"Parlavamo sempre per ipotesi, anche sulle armi, fino alla mattina del colpo non le avevo viste, né sapevo che fossero sul furgone". Il processo a carico della banda accusata dell'assalto a un portavalori sventato lo scorso 16 ottobre dalla Polizia, a Castelrotto, è ripreso stamane (martedì) con l'interrogatorio del terzo dei sette imputati.
Incalzato dal presidente della Corte Amos Pagnamenta, il 43enne palermitano, residente a Milano, è stato invitato a spiegare una serie di intercettazioni ambientali. "Quando vedi quattro vitelli che saltano addosso, si mette la croce" o "tu prendi sul cofano e tum tum tum" il tenore delle frasi citate dal giudice. Qual era il vero piano? Perché le armi, perché le fascette, la diavolina per incendiare? Domande che tornano e ritornano sullo sfondo dell'istruttoria, ma puntualmente, come un mantra, l'imputato ha risposto che si parlava sempre e solo per ipotesi. "Chiacchieravamo tanto, non c'era nulla di concreto, fino all'ultimo nemmeno sulle armi" ha risposto al giudice che è apparso però poco convinto.

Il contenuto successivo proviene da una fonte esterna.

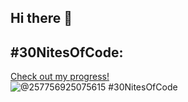 ## Hi there 👋

## #30NitesOfCode:
  [Check out my progress!](https://www.codedex.io/@257756925075615/30-nites-of-code)  
  ![@257756925075615 #30NitesOfCode](https://www.codedex.io/api/petStatus?user=257756925075615)

<!--
**Diend2023/Diend2023** is a ✨ _special_ ✨ repository because its `README.md` (this file) appears on your GitHub profile.

Here are some ideas to get you started:

- 🔭 I’m currently working on ...
- 🌱 I’m currently learning ...
- 👯 I’m looking to collaborate on ...
- 🤔 I’m looking for help with ...
- 💬 Ask me about ...
- 📫 How to reach me: ...
- 😄 Pronouns: ...
- ⚡ Fun fact: ...
-->
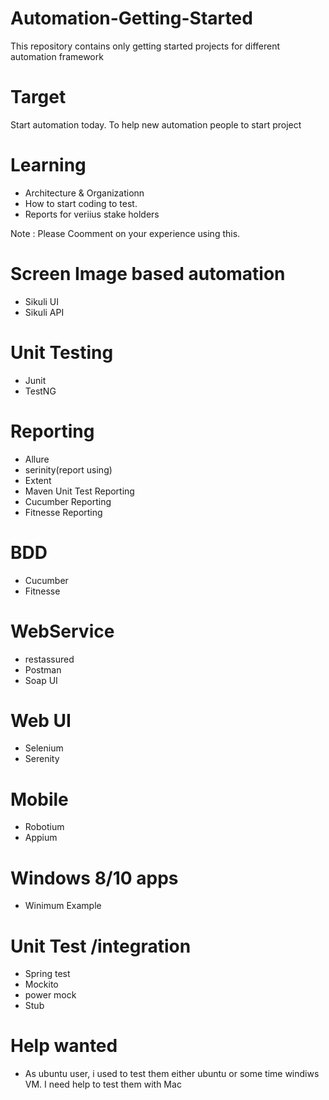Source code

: # Automation-Getting-Started
This repository contains only getting started projects for different automation framework

# Target 
Start automation today. To help new automation people to start project 

# Learning 
- Architecture & Organizationn
- How to start coding to test.
- Reports for veriius stake holders 

Note : Please Coomment on your experience using this.

# Screen Image based automation 
- Sikuli UI
- Sikuli API

# Unit Testing 
- Junit
- TestNG

# Reporting 
- Allure
- serinity(report using)
- Extent
- Maven Unit Test Reporting 
- Cucumber Reporting
- Fitnesse Reporting

# BDD 
- Cucumber
- Fitnesse

# WebService 
- restassured
- Postman
- Soap UI

# Web UI
- Selenium
- Serenity

# Mobile
- Robotium
- Appium

# Windows 8/10 apps
 - Winimum Example 

# Unit Test /integration 
- Spring test
- Mockito
- power mock 
- Stub

# Help wanted
- As ubuntu user, i used to test them either ubuntu or some time windiws VM. I need help to test them with Mac
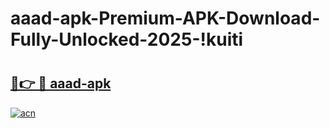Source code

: # aaad-apk-Premium-APK-Download-Fully-Unlocked-2025-!kuiti

# <h2><a href="https://qu1lhz.esa.edu.pl?title=aaad-apk&ref=kuiti">🔗👉 🔴 aaad-apk</a></h2>

[![acn](https://github.com/user-attachments/assets/0f9c940e-d8b0-45ae-aac7-cd30a18b3e1c)](https://qu1lhz.esa.edu.pl?title=aaad-apk&ref=kuiti)

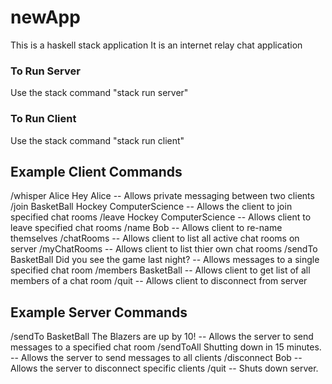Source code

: # newApp
This is a haskell stack application
It is an internet relay chat application

### To Run Server
Use the stack command "stack run server"

### To Run Client
Use the stack command "stack run client"

## Example Client Commands
/whisper Alice Hey Alice -- Allows private messaging between two clients
/join BasketBall Hockey ComputerScience -- Allows the client to join specified chat rooms
/leave Hockey ComputerScience -- Allows client to leave specified chat rooms
/name Bob -- Allows client to re-name themselves
/chatRooms -- Allows client to list all active chat rooms on server
/myChatRooms -- Allows client to list thier own chat rooms
/sendTo BasketBall Did you see the game last night? -- Allows messages to a single specified chat room
/members BasketBall -- Allows client to get list of all members of a chat room
/quit -- Allows client to disconnect from server

## Example Server Commands
/sendTo BasketBall The Blazers are up by 10! -- Allows the server to send messages to a specified chat room
/sendToAll Shutting down in 15 minutes. -- Allows the server to send messages to all clients
/disconnect Bob -- Allows the server to disconnect specific clients
/quit -- Shuts down server.
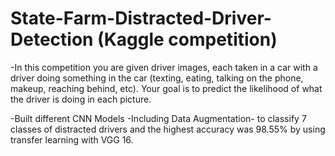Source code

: # State-Farm-Distracted-Driver-Detection (Kaggle competition)


-In this competition you are given driver images, each taken in a car with a driver doing something in the car (texting, eating, talking on the phone, makeup, reaching behind, etc). Your goal is to predict the likelihood of what the driver is doing in each picture. 

-Built different CNN Models -Including Data Augmentation- to classify 7 classes of distracted drivers and the highest accuracy was 98.55% by using transfer learning with VGG 16.


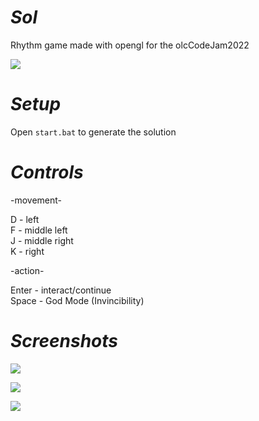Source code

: # *Sol*

Rhythm game made with opengl for the olcCodeJam2022

![](https://i.imgur.com/YOSd4Mv.png)

# *Setup*

Open `start.bat` to generate the solution

# *Controls*

-movement- <br />

D - left <br />
F - middle left <br />
J - middle right <br />
K - right <br />

-action- <br />

Enter - interact/continue <br />
Space - God Mode (Invincibility)

# *Screenshots*


![](https://i.imgur.com/EAqKftl.png)

![](https://i.imgur.com/AqO6xqi.png)

![](https://i.imgur.com/vQNKNwP.png)
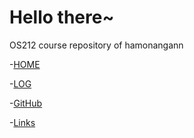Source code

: # Hello there~

OS212 course repository of hamonangann

-[HOME](.)

-[LOG](TXT/mylog.txt)

-[GitHub](https://github.com/hamonangann/os212)

-[Links](./LINKS/)
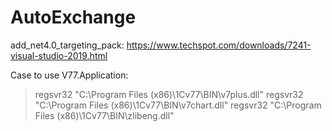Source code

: # AutoExchange


add_net4.0_targeting_pack:
    https://www.techspot.com/downloads/7241-visual-studio-2019.html

Case to use V77.Application:
> regsvr32 "C:\Program Files (x86)\1Cv77\BIN\v7plus.dll"
> regsvr32 "C:\Program Files (x86)\1Cv77\BIN\v7chart.dll"
> regsvr32 "C:\Program Files (x86)\1Cv77\BIN\zlibeng.dll"
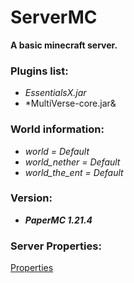 # ServerMC

**A basic minecraft server.**

### Plugins list:

  - *EssentialsX.jar*
  - *MultiVerse-core.jar&

### World information:

  - *world = Default*
  - *world_nether = Default*
  - *world_the_ent = Default*

### Version:

  - ***PaperMC 1.21.4*** 

### Server Properties:

  [Properties](server.properties)
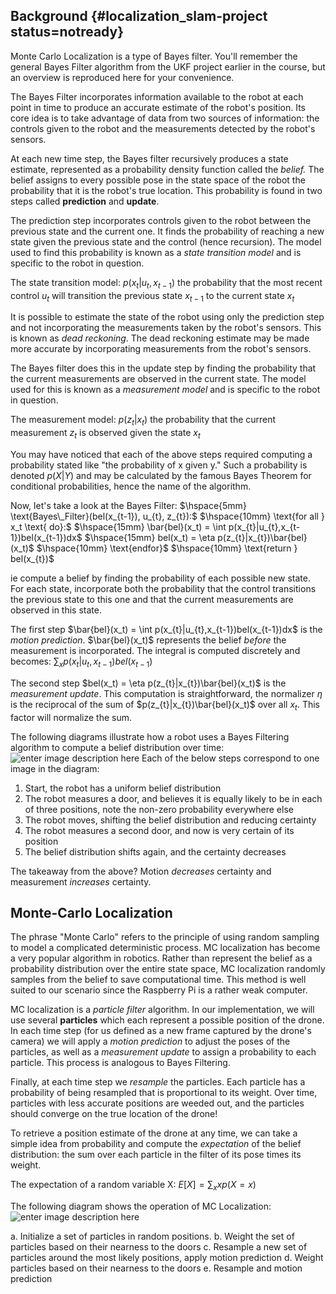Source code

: ## Background {#localization_slam-project status=notready}﻿
Monte Carlo Localization is a type of Bayes filter. You'll remember the general Bayes Filter algorithm from the UKF project earlier in the course, but an overview is reproduced here for your convenience.

The Bayes Filter incorporates information available to the robot at each point in time to produce an accurate estimate of the robot's position. Its core idea is to take advantage of data from two sources of information: the controls given to the robot and the measurements detected by the robot's sensors.

At each new time step, the Bayes filter recursively produces a state estimate, represented as a probability density function called the *belief.* The belief assigns to every possible pose in the state space of the robot the probability that it is the robot's true location. This probability is found in two steps called **prediction** and **update**.

The prediction step incorporates controls given to the robot between the previous state and the current one. It finds the probability of reaching a new state given the previous state and the control (hence recursion). The model used to find this probability is known as a *state transition model* and is specific to the robot in question.

The state transition model:
$p(x_{t}|u_{t},x_{t-1})$
 the probability that the most recent control $u_t$ will transition the previous state $x_{t-1}$ to the current state $x_t$

It is possible to estimate the state of the robot using only the prediction step and not incorporating the measurements taken by the robot's sensors. This is known as *dead reckoning*. The dead reckoning estimate may be made more accurate by incorporating measurements from the robot's sensors.

The Bayes filter does this in the update step by finding the probability that the current measurements are observed in the current state. The model used for this is known as a *measurement model* and is specific to the robot in question.

The measurement model:
$p(z_{t}|x_{t})$
the probability that the current measurement $z_t$ is observed given the state $x_t$

You may have noticed that each of the above steps required computing a probability stated like "the probability of x given y." Such a probability is denoted $p(X|Y)$ and may be calculated by the famous Bayes Theorem for conditional probabilities, hence the name of the algorithm.

Now, let's take a look at the Bayes Filter:
$\hspace{5mm} \text{Bayes\_Filter}(bel(x_{t-1}), u_{t}, z_{t}):$
$\hspace{10mm} \text{for all } x_t \text{ do}:$
$\hspace{15mm} \bar{bel}(x_t) = \int p(x_{t}|u_{t},x_{t-1})bel(x_{t-1})dx$
$\hspace{15mm} bel(x_t) = \eta p(z_{t}|x_{t})\bar{bel}(x_t)$
$\hspace{10mm} \text{endfor}$
$\hspace{10mm} \text{return } bel(x_{t})$

ie compute a belief by finding the probability of each possible new state. For each state, incorporate both the probability that the control transitions the previous state to this one and that the current measurements are observed in this state.

The first step $\bar{bel}(x_t) = \int p(x_{t}|u_{t},x_{t-1})bel(x_{t-1})dx$  is the *motion prediction*. $\bar{bel}(x_t)$ represents the belief *before* the measurement is incorporated. The integral is computed discretely and becomes:
$\sum_x{p(x_t|u_t,x_{t-1})bel(x_{t-1})}$

The second step $bel(x_t) = \eta p(z_{t}|x_{t})\bar{bel}(x_t)$ is the *measurement update*. This computation is straightforward, the normalizer $\eta$ is the reciprocal of the sum of $p(z_{t}|x_{t})\bar{bel}(x_t)$ over all $x_t$. This factor will normalize the sum.

The following diagrams illustrate how a robot uses a Bayes Filtering algorithm to compute a belief distribution over time:
![enter image description here](bayes.png)
Each of the below steps correspond to one image in the diagram:

1. Start, the robot has a uniform belief distribution  
2. The robot measures a door, and believes it is equally likely to be in each of three positions, note the non-zero probability everywhere else
3. The robot moves, shifting the belief distribution and reducing certainty
4. The robot measures a second door, and now is very certain of its position
5. The belief distribution shifts again, and the certainty decreases

The takeaway from the above? Motion *decreases* certainty and measurement *increases* certainty.

## Monte-Carlo Localization
The phrase "Monte Carlo" refers to the principle of using random sampling to model a complicated deterministic process. MC localization has become a very popular algorithm in robotics. Rather than represent the belief as a probability distribution over the entire state space, MC localization randomly samples from the belief to save computational time. This method is well suited to our scenario since the Raspberry Pi is a rather weak computer.

MC localization is a *particle filter* algorithm. In our implementation, we will use several **particles** which each represent a possible position of the drone. In each time step (for us defined as a new frame captured by the drone's camera) we will apply a *motion prediction* to adjust the poses of the particles, as well as a *measurement update* to assign a probability to each particle. This process is analogous to Bayes Filtering.

Finally, at each time step we *resample* the particles. Each particle has a probability of being resampled that is proportional to its weight. Over time, particles with less accurate positions are weeded out, and the particles should converge on the true location of the drone!

To retrieve a position estimate of the drone at any time, we can take a simple idea from probability and compute the *expectation* of the belief distribution: the sum over each particle in the filter of its pose times its weight.

The expectation of a random variable X:
$E[X] = \sum_x{xp(X=x)}$

The following diagram shows the operation of MC Localization:
![enter image description here](localization.png)

 a. Initialize a set of particles in random positions.
 b. Weight the set of particles based on their nearness to the doors
 c. Resample a new set of particles around the most likely positions, apply motion prediction
 d. Weight particles based on their nearness to the doors
 e. Resample and motion prediction

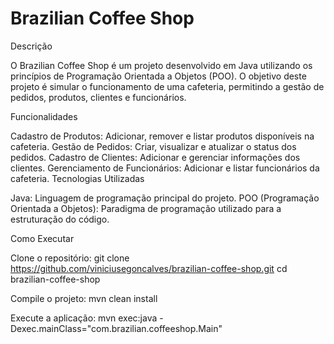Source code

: # Brazilian Coffee Shop

Descrição

O Brazilian Coffee Shop é um projeto desenvolvido em Java utilizando os princípios de Programação Orientada a Objetos (POO). O objetivo deste projeto é simular o funcionamento de uma cafeteria, permitindo a gestão de pedidos, produtos, clientes e funcionários.

Funcionalidades

Cadastro de Produtos: Adicionar, remover e listar produtos disponíveis na cafeteria.
Gestão de Pedidos: Criar, visualizar e atualizar o status dos pedidos.
Cadastro de Clientes: Adicionar e gerenciar informações dos clientes.
Gerenciamento de Funcionários: Adicionar e listar funcionários da cafeteria.
Tecnologias Utilizadas

Java: Linguagem de programação principal do projeto.
POO (Programação Orientada a Objetos): Paradigma de programação utilizado para a estruturação do código.

Como Executar

Clone o repositório:
git clone https://github.com/viniciusegoncalves/brazilian-coffee-shop.git
cd brazilian-coffee-shop

Compile o projeto:
mvn clean install

Execute a aplicação:
mvn exec:java -Dexec.mainClass="com.brazilian.coffeeshop.Main"
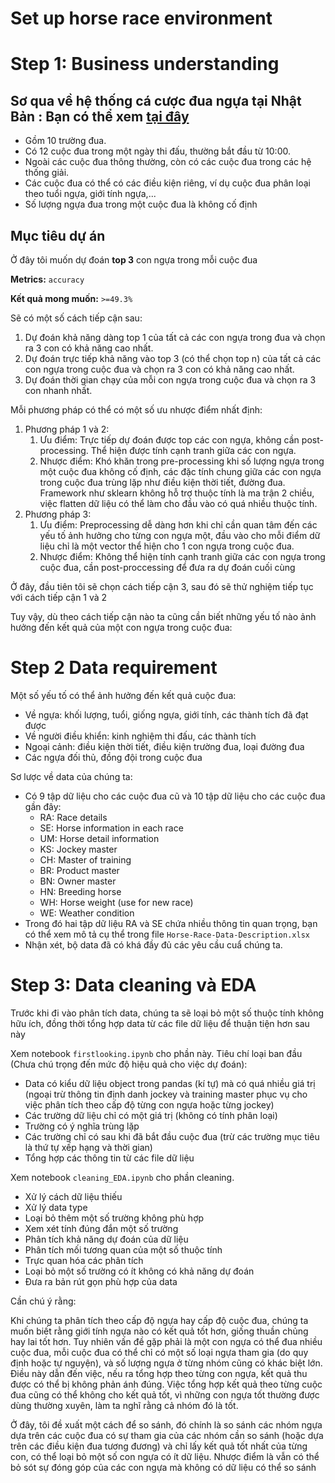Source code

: # **Set up horse race environment**


# **Step 1: Business understanding**
## **Sơ qua về hệ thống cá cược đua ngựa tại Nhật Bản** : Bạn có thể xem [tại đây](https://japanracing.jp/en/racing/go_racing/guide/)
- Gồm 10 trường đua.
- Có 12 cuộc đua trong một ngày thi đấu, thường bắt đầu từ 10:00.
- Ngoài các cuộc đua thông thường, còn có các cuộc đua trong các hệ thống giải.
- Các cuộc đua có thể có các điều kiện riêng, ví dụ cuộc đua phân loại theo tuổi ngựa, giới tính ngựa,...
- Số lượng ngựa đua trong một cuộc đua là không cố định

## **Mục tiêu dự án**
Ở đây tôi muốn dự đoán **top 3** con ngựa trong mỗi cuộc đua

**Metrics:** `accuracy`

**Kết quả mong muốn:** `>=49.3%`

Sẽ có một số cách tiếp cận sau:
1. Dự đoán khả năng dàng top 1 của tất cả các con ngựa trong đua và chọn ra 3 con có khả năng cao nhất.
2. Dự đoán trực tiếp khả năng vào top 3 (có thể chọn top n) của tất cả các con ngựa trong cuộc đua và chọn ra 3 con có khả năng cao nhất.
3. Dự đoán thời gian chạy của mỗi con ngựa trong cuộc đua và chọn ra 3 con nhanh nhất.

Mỗi phương pháp có thể có một số ưu nhược điểm nhất định:
1. Phương pháp 1 và 2:
   1. Ưu điểm: Trực tiếp dự đoán được top các con ngựa, không cần post-processing. Thể hiện được tính cạnh tranh giữa các con ngựa.
   2. Nhược điểm: Khó khăn trong pre-processing khi số lượng ngựa trong một cuộc đua không cố định, các đặc tính chung giữa các con ngựa trong cuộc đua trùng lặp như điều kiện thời tiết, đường đua. Framework như sklearn không hỗ trợ thuộc tính là ma trận 2 chiều, việc flatten dữ liệu có thể  làm cho đầu vào có quá nhiều thuộc tính.
2. Phương pháp 3:
   1. Ưu điểm: Preprocessing dễ dàng hơn khi chỉ cần quan tâm đến các yếu tố ảnh hưởng cho từng con ngựa một, đầu vào cho mỗi điểm dữ liệu chỉ là một vector thể hiện cho 1 con ngựa trong cuộc đua.
   2. Nhược điểm: Không thể hiện tính cạnh tranh giữa các con ngựa trong cuộc đua, cần post-proccessing để đưa ra dự đoán cuối cùng

Ở đây, đầu tiên tôi sẽ chọn cách tiếp cận 3, sau đó sẽ thử nghiệm tiếp tục với cách tiếp cận 1 và 2

Tuy vậy, dù theo cách tiếp cận nào ta cũng cần biết những yếu tố nào ảnh hưởng đến kết quả của một con ngựa trong cuộc đua:

# **Step 2 Data requirement**

Một số yếu tố có thể ảnh hưởng đến kết quả cuộc đua:
- Về ngựa: khối lượng, tuổi, giống ngựa, giới tính, các thành tích đã đạt được
- Về người điều khiển: kinh nghiệm thi đấu, các thành tích
- Ngoại cảnh: điều kiện thời tiết, điều kiện trường đua, loại đường đua
- Các ngựa đối thủ, đồng đội trong cuộc đua

Sơ lược về data của chúng ta:
- Có 9 tập dữ liệu cho các cuộc đua cũ và 10 tập dữ liệu cho các cuộc đua gần đây:
  - RA: Race details
  - SE: Horse information in each race
  - UM: Horse detail information
  - KS: Jockey master
  - CH: Master of training
  - BR: Product master
  - BN: Owner master
  - HN: Breeding horse
  - WH: Horse weight (use for new race)
  - WE: Weather condition
- Trong đó hai tập dữ liệu RA và SE chứa nhiều thông tin quan trọng, bạn có thể xem mô tả cụ thể trong file `Horse-Race-Data-Description.xlsx`
- Nhận xét, bộ data đã có khá đầy đủ các yêu cầu cuẩ chúng ta.

# Step 3: Data cleaning và EDA

Trước khi đi vào phân tích data, chúng ta sẽ loại bỏ một số thuộc tính không hữu ích, đồng thời tổng hợp data từ các file dữ liệu để thuận tiện hơn sau này

Xem notebook `firstlooking.ipynb` cho phần này. Tiêu chí loại ban đầu (Chưa chú trọng đến mức độ hiệu quả cho việc dự đoán):
- Data có kiểu dữ liệu object trong pandas (kí tự) mà có quá nhiều giá trị (ngoại trừ thông tin định danh jockey và training master phục vụ cho việc phân tích theo cấp độ từng con ngựa hoặc từng jockey)
- Các trường dữ liệu chỉ có một giá trị (không có tính phân loại)
- Trường có ý nghĩa trùng lặp
- Các trường chỉ có sau khi đã bắt đầu cuộc đua (trừ các trường mục tiêu là thứ tự xếp hạng và thời gian)
- Tổng hợp các thông tin từ các file dữ liệu
  
Xem notebook `cleaning_EDA.ipynb` cho phần cleaning.
- Xử lý cách dữ liệu thiếu
- Xử lý data type
- Loại bỏ thêm một số trường không phù hợp
- Xem xét tính đúng đắn một số trường
- Phân tích khả năng dự đoán của dữ liệu
- Phân tích mối tương quan của một số thuộc tính
- Trực quan hóa các phân tích
- Loại bỏ một số trường có ít không có khả năng dự đoán
- Đưa ra bản rút gọn phù hợp của data

Cần chú ý rằng:

Khi chúng ta phân tích theo cấp độ ngựa hay cấp độ cuộc đua, chúng ta muốn biết rằng giới tính ngựa nào có kết quả tốt hơn, giống thuần chủng hay lai tốt hơn. Tuy nhiên vấn đề gặp phải là một con ngựa có thể đua nhiều cuộc đua, mỗi cuộc đua có thể chỉ có một số loại ngựa tham gia (do quy định hoặc tự nguyện), và số lượng ngựa ở từng nhóm cũng có khác biệt lớn. Điều này dẫn đến việc, nếu ra tổng hợp theo từng con ngựa, kết quả thu được có thể bị không phản ánh đúng. Việc tổng hợp kết quả theo từng cuộc đua cũng có thể  không cho kết quả tốt, vì những con ngựa tốt thường được dùng thường xuyên, làm ta nghĩ rằng cả nhóm đó là tốt.

Ở đây, tôi đề xuất một cách để so sánh, đó chính là so sánh các nhóm ngựa dựa trên các cuộc đua có sự tham gia của các nhóm cần so sánh (hoặc dựa trên các điều kiện đua tương đương) và chỉ lấy kết quả tốt nhất của từng con, có thể loại bỏ một số con ngựa có ít dữ liệu. Nhược điểm là vẫn có thể bỏ sót sự đóng góp của các con ngựa mà không có dữ liệu có thể so sánh

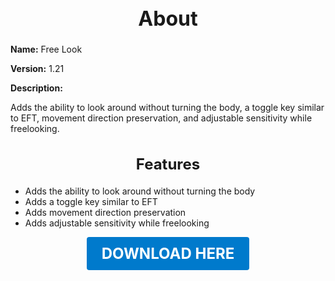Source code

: <h1 style="text-align:center; font-size:2rem; font-weight:bold;">About</h1>

**Name:**
Free Look

**Version:**
1.21

**Description:**

Adds the ability to look around without turning the body, a toggle key similar to EFT, movement direction preservation, and adjustable sensitivity while freelooking.

<h2 style="text-align:center; font-size:1.5rem; font-weight:bold;">Features</h2>

- Adds the ability to look around without turning the body
- Adds a toggle key similar to EFT
- Adds movement direction preservation
- Adds adjustable sensitivity while freelooking





<p align="center"><a href="https://github.com/LiliaFramework/Modules/raw/refs/heads/gh-pages/freelook.zip" style="display:inline-block;padding:12px 24px;font-size:1.5rem;font-weight:bold;text-decoration:none;color:#fff;background-color:var(--md-primary-fg-color,#007acc);border-radius:4px;">DOWNLOAD HERE</a></p>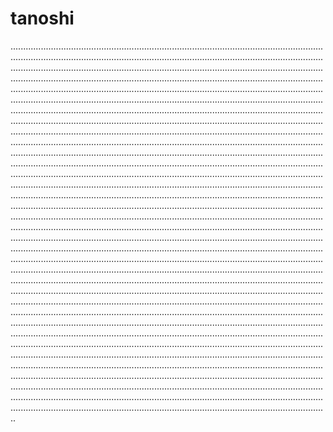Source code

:# tanoshi
......................................................................................................................................................................................................................................................................................................................................................................................................................................................................................................................................................................................................................................................................................................................................................................................................................................................................................................................................................................................................................................................................................................................................................................................................................................................................................................................................................................................................................................................................................................................................................................................................................................................................................................................................................................................................................................................................................................................................................................................................................................................................................................................................................................................................................................................................................................................................................................................................................................................................................................................................................................................................................................................................................................................................................................................................................................................................................................................................................................................................................................................................................................................................................................................................................................................................................................................................................................................................................................................................................................................................................................................................................................................................................................................................................................................................................................................................................................................................................................................................................................................................................................................................................................................................................................................................................................................................................................................................................................................................................................................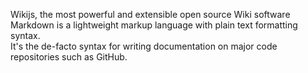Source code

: Wikijs, the most powerful and extensible open source Wiki software  
Markdown is a lightweight markup language with plain text formatting syntax.  
It's the de-facto syntax for writing documentation on major code repositories such as GitHub.  

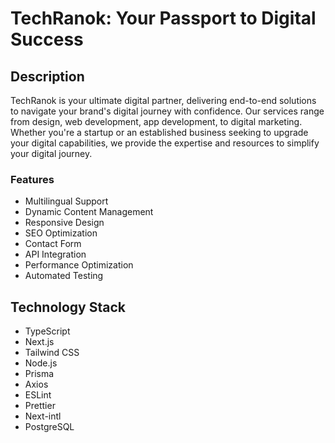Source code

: # TechRanok: Your Passport to Digital Success

## Description
TechRanok is your ultimate digital partner, delivering end-to-end solutions to navigate your brand's digital journey with confidence. Our services range from design, web development, app development, to digital marketing. Whether you're a startup or an established business seeking to upgrade your digital capabilities, we provide the expertise and resources to simplify your digital journey.

### Features
- Multilingual Support
- Dynamic Content Management
- Responsive Design
- SEO Optimization
- Contact Form
- API Integration
- Performance Optimization
- Automated Testing

## Technology Stack
- TypeScript
- Next.js
- Tailwind CSS
- Node.js
- Prisma
- Axios
- ESLint
- Prettier
- Next-intl
- PostgreSQL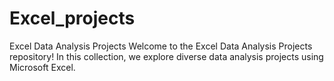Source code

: # Excel_projects
 Excel Data Analysis Projects  Welcome to the Excel Data Analysis Projects repository! In this collection, we explore diverse data analysis projects using Microsoft Excel. 
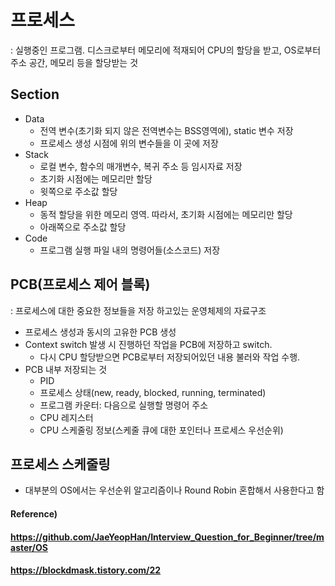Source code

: # 프로세스

: 실행중인 프로그램. 디스크로부터 메모리에 적재되어 CPU의 할당을 받고, OS로부터 주소 공간, 메모리 등을 할당받는 것



## Section

* Data
  * 전역 변수(초기화 되지 않은 전역변수는 BSS영역에), static 변수 저장
  * 프로세스 생성 시점에 위의 변수들을 이 곳에 저장
* Stack
  * 로컬 변수, 함수의 매개변수, 복귀 주소 등 임시자료 저장
  * 초기화 시점에는 메모리만 할당
  * 윗쪽으로 주소값 할당
* Heap
  * 동적 할당을 위한 메모리 영역. 따라서, 초기화 시점에는 메모리만 할당
  * 아래쪽으로 주소값 할당
* Code
  * 프로그램 실행 파일 내의 명령어들(소스코드) 저장



## PCB(프로세스 제어 블록)

: 프로세스에 대한 중요한 정보들을 저장 하고있는 운영체제의 자료구조

* 프로세스 생성과 동시의 고유한 PCB 생성
* Context switch 발생 시 진행하던 작업을 PCB에 저장하고 switch.
  * 다시 CPU 할당받으면 PCB로부터 저장되어있던 내용 불러와 작업 수행. 
* PCB 내부 저장되는 것
  * PID
  * 프로세스 상태(new, ready, blocked, running, terminated)
  * 프로그램 카운터: 다음으로 실행할 명령어 주소
  * CPU 레지스터
  * CPU 스케줄링 정보(스케줄 큐에 대한 포인터나 프로세스 우선순위)



## 프로세스 스케줄링

* 대부분의 OS에서는 우선순위 알고리즘이나 Round Robin 혼합해서 사용한다고 함 



#### Reference)

#### https://github.com/JaeYeopHan/Interview_Question_for_Beginner/tree/master/OS

#### https://blockdmask.tistory.com/22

Il copione si sta ripetendo anche con il quarto imputato, un 51enne residente a Milano che ha confermato di aver procurato lui il furgone rubato. "L'intento era rubare la valigetta alla guardia portavalori, senza usare le armi. Per questo c'erano 4 persone, si sarebbe spaventato" la tesi sostenuta anche dal 51enne. Il processo, sospeso poco fa, riprende nel pomeriggio.